Wednesday, July 30, 2014

Window on Eurasia: Putin’s ‘Russian Spring’ Idea was Invented by Russian Fascists in 1920s

Paul Goble


            Staunton, July 30 – Commentators in Moscow and the West ever more frequently draw parallels between Vladimir Putin’s ideas and actions and those of fascist regimes in the first part of the 20th century, but few have focused on the fact that one of the Kremlin leader’s most-cherished ideas, that of the “Russian Spring,” was invented by a Russian fascist in the 1920s.


                In a blog post today, Pavel Pryannikov corrects that gap, pointing out that “the ‘Russian Spring’ in fact is not an invention of the present time” but rather that this “synthesis of fascism, Stalinism, Russian Nationalism and Orthodoxy” was invented by Aleksandr Kazem-Bek, a leading theoretician of Russian fascism in the 1920s (


            While the more familiar Eurasian movement represented the first attempt to “combine corporatist (proto-fascist) and Bolshevik ideas,” he writes, “far more popular” among White Russians were the ideas of the Young Russians (“Mladorossy”) whose intellectual leader was Aleksandr Kazem-Bek.


            The descendent of an aristocratic family which came from Persia to Russia in the early 19th century, Kazem-Bek was “completely Russified.” He fought in the White Army and in 1920 at the age of 18 fled to Europe. There in 1923, he founded the Young Russia Union and served as its chief ideologist.
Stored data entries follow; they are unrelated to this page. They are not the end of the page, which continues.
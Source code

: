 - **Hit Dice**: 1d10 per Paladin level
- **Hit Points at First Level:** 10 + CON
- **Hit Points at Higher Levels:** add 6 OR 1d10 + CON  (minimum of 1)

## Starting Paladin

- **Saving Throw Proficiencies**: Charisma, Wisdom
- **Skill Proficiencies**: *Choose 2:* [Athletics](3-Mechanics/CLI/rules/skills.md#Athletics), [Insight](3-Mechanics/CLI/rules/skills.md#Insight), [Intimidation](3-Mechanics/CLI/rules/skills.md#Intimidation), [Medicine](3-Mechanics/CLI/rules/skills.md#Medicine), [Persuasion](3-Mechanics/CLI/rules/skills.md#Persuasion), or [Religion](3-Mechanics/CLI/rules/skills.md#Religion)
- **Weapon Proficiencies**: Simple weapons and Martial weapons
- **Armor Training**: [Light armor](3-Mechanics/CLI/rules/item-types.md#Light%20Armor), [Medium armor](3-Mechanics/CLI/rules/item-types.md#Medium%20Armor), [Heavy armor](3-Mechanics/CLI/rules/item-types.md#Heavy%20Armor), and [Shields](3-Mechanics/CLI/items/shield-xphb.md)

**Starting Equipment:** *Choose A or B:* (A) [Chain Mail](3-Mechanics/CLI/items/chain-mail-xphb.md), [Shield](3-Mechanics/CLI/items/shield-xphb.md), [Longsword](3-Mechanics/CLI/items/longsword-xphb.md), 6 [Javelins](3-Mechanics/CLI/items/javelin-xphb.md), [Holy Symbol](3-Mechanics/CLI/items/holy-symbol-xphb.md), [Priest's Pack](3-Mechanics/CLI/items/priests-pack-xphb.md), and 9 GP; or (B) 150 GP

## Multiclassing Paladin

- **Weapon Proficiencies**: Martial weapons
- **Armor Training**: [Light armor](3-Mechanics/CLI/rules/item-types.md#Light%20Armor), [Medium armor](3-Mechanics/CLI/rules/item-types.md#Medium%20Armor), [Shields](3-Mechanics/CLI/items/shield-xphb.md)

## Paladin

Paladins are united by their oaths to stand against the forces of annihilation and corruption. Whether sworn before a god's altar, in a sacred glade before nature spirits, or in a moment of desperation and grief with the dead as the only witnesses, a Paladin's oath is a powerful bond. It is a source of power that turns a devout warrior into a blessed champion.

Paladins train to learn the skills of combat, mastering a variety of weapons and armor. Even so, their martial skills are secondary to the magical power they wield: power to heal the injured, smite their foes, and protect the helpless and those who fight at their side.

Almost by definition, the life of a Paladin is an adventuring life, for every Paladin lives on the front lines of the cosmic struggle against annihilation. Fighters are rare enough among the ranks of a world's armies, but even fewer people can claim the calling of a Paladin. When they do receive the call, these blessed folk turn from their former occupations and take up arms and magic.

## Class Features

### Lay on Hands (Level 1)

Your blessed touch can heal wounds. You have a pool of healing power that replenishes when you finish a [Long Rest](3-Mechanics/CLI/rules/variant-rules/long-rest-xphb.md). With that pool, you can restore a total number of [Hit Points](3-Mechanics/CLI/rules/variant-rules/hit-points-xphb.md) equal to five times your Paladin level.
            The group in his view was to promote “a certain new type of totalitarian monarchy, the struggle against masonry and international capital and also a life ‘full of blood, fire, and self-sacrifice.’” In Kazem-Bek’s view, Russia should have a regime like Mussolini’s in Italy but be fully committed to the promotion of “’Russianness.’”


            Not only were his ideas derived from fascism, but Kazem-Bek adopted many fascist external features: a uniform, military discipline, and a cult of the leader. He insisted that the old Russia had died because of its corruption and that the Soviet revolution, which a catastrophe, was also “an apocalypse” which “cleansed” the Russian nation.


            Kazem-Bek increasingly viewed Stalin as an exemplar of the kind of leader he believed Russia should have, and he insisted that what Russia needed was a combination of Russian autocracy and Bolshevism or as he put it in one of his slogans, “a tsar and soviets” at one and the same time.


            His ideas attracted support among some of the Romanovs and other members of the nobility in emigration. But they and he also attracted the attention of the Soviet secret police, and by the middle 1930s, Kazem-Bek was assumed by many to be a collaborator with the NKVD, all the more so when he declared that Young Russia was a “second” Soviet party.


            Throughout his émigré career, Kazem-Bek was withering in criticism of “European values.”  He insisted that “Russia is not a competitor of Europe; it is its successor” and has the right to dispense with anything harmful in the European tradition.  “We are not only Europeans,” he wrote; “we are Russians. That is something European chauvinists cannot forgive us for.”


            After Mussolini formed his alliance with Hitler in 1939, Kazem-Bek broke with the Italian government and moved to France. By that point, his ideology could be described as “Russian Orthodox Stalinism.”  After Germany occupied France, the Young Russia leader fled  to the United States.


            There he began to work with the Russian Orthodox Church and especially with its Moscow Patriarchate wing. And in 1957, Kazem-Bek returned to Moscow where he worked in the Moscow Patriarchate’s Department for External Church Relations, which always had close ties with the KGB and out of which the current patriarch came.


            While in that job, Kazem-Bek frequently met with Patriarch Aleksii, Metropolitan Nikolay and other senior churchmen.  He lived in Ministry of Defense housing. When he died in February 1977, he was buried in Peredelkino and among those who spoke at his funeral was Archpriest Nikolay Gundyayev, the elder brother of Patriarch Kirill.


            At that time, Father Nikolay Gundyayev said “we must not only remember Kazem-Bek but study him.” Since the latter’s death, the Moscow Patriarchate has done so. In 2002, on the centenary of Kazem-Bek’s death, Vsevolod Chaplin was among those who took part in a conference on the Young Russia leader.


            Archimandrite Tikhon (Shevkunov), who has been a spiritual advisor to Putin, is known to highly value Kazem-Bek’s ideas, Pryannikov says. And it is probably through him that the ideas of a Russian fascist of the 1920s have come to the attention and affected the thinking of the current Kremlin leader.